Abstract
This study determined the diversity of species and antimicrobial resistance of staphylococci isolated from dogs with a presumptive diagnosis of urinary tract infection (UTI). Urine samples from 348 dogs with clinical signs of UTI, according to clinical examination and urinalysis, were processed for isolation of Staphylococcus. Colonies in pure culture were identified by biochemical reactions and tested for susceptibility to 15 antimicrobials. Seventy isolates of staphylococci were obtained (20.1%). Staphylococcus pseudintermedius was the most frequent species (32.8%), followed by S. epidermidis (18.6%), S. simulans (15.7%), S. schleiferi schleiferi (11.4%), S. aureus (11.4%), S. schleiferi coagulans (7.2%) and S. saprophyticus (2.9%). All the isolates were resistant to at least 1 drug and 77.1% were multiresistant. The study reports the alarming antimicrobial resistance of members of the Staphylococcus genus isolated from canine UTI and highlights the importance of coagulase-negative staphylococci in its etiology.
Résumé
Résistance aux antimicrobiens de staphylocoques isolés dans une infection du tractus urinaire canin. Cette étude a déterminé la diversité des espèces et la résistance aux antimicrobiens des staphylocoques isolés chez des chiens avec une présomption de diagnostic d’infection du tractus urinaire (ITU). Des prélèvements d’urine provenant de 348 chiens avec des signes cliniques d’ITU, selon l’examen clinique et l’analyse d’urine, ont été analysés pour l’isolement de Staphylococcus. Les colonies en culture pure ont été identifiées par des réactions biochimiques et testées pour la susceptibilité à 15 antimicrobiens. Soixante-dix isolats de staphylocoques ont été obtenus (20,1 %). Staphylococcus pseudintermedius était l’espèce la plus fréquente (32,8 %), suivie de S. epidermidis (18,6 %), de S. simulans (15,7 %), de S. schleiferi schleiferi (11,4 %), de S. aureus (11,4 %), de S. schleiferi coagulans (7,2 %) et de S. saprophyticus (2,9 %). Tous les isolats étaient résistants à au moins un médicament et 77,1 % étaient multirésistants. L’étude signale l’alarmante résistance aux antimicrobiens des membres du genre Staphylococcus isolés de l’ITU canine et souligne l’importance des staphylocoques à coagulase négative dans son étiologie.
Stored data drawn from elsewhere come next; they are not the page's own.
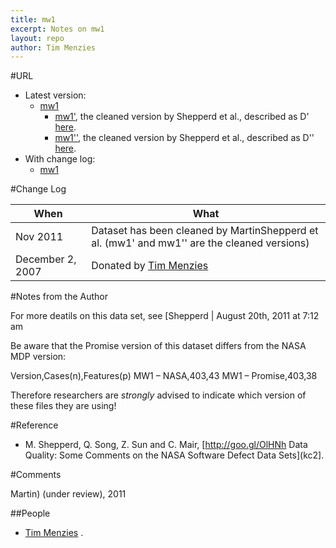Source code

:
 ```yaml
---
title: mw1
excerpt: Notes on mw1
layout: repo
author: Tim Menzies
---
```



#URL

  * Latest version: 
    * [mw1](https://terapromise.csc.ncsu.edu:8443/svn/repo/defect/mccabehalsted/mw/mw1/mw1.arff)
      * [mw1'](https://terapromise.csc.ncsu.edu:8443/svn/repo/defect/mccabehalsted/mw/mw1/d), the cleaned version by Shepperd et al., described as D' [here](http://nasa-softwaredefectdatasets.wikispaces.com/home).
      * [mw1''](https://terapromise.csc.ncsu.edu:8443/svn/repo/defect/mccabehalsted/mw/mw1/dd), the cleaned version by Shepperd et al., described as D'' [here](http://nasa-softwaredefectdatasets.wikispaces.com/home).
  * With change log:
    * [mw1](https://terapromise.csc.ncsu.edu:8443/svn/repo/defect/mccabehalsted/mw/mw1/)

#Change Log

When | What
---- | ----
Nov 2011 | Dataset has been cleaned by MartinShepperd et al. (mw1' and mw1'' are the cleaned versions)
December 2, 2007 | Donated by [Tim Menzies](TimMenzies)

#Notes from the Author

For more deatils on this data set, see [Shepperd | August 20th, 2011 at 7:12 am

Be aware that the Promise version of this dataset differs from the NASA MDP version:

Version,Cases(n),Features(p)
MW1 – NASA,403,43
MW1 – Promise,403,38

Therefore researchers are *strongly* advised to indicate which version of these files they are using!

#Reference
  * M. Shepperd, Q. Song, Z. Sun and C. Mair, [http://goo.gl/OlHNh Data Quality: Some Comments on the NASA Software Defect Data Sets](kc2].

#Comments

Martin) (under review), 2011

##People 
 * [Tim Menzies](TimMenzies)
.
(Traduit par Isabelle Vallières)
Introduction
Bacterial urinary tract infections (UTI) are a major clinical problem in dogs and are among the most common indications for antimicrobial therapy (1). A presumptive diagnosis of UTI can be made by the association of clinical signals and urinalysis, but urine culture and antimicrobial susceptibility tests are required for a definitive diagnosis and an indication of the best choice of antimicrobial treatment. The bacteria most frequently involved in canine UTI include the gram-negative rods Escherichia sp., Proteus sp., Klebsiella sp., Enterobacter sp., Pseudomonas sp., and the gram-positive cocci Streptococcus sp. and Staphylococcus sp., particularly S. aureus and S. pseudintermedius (2).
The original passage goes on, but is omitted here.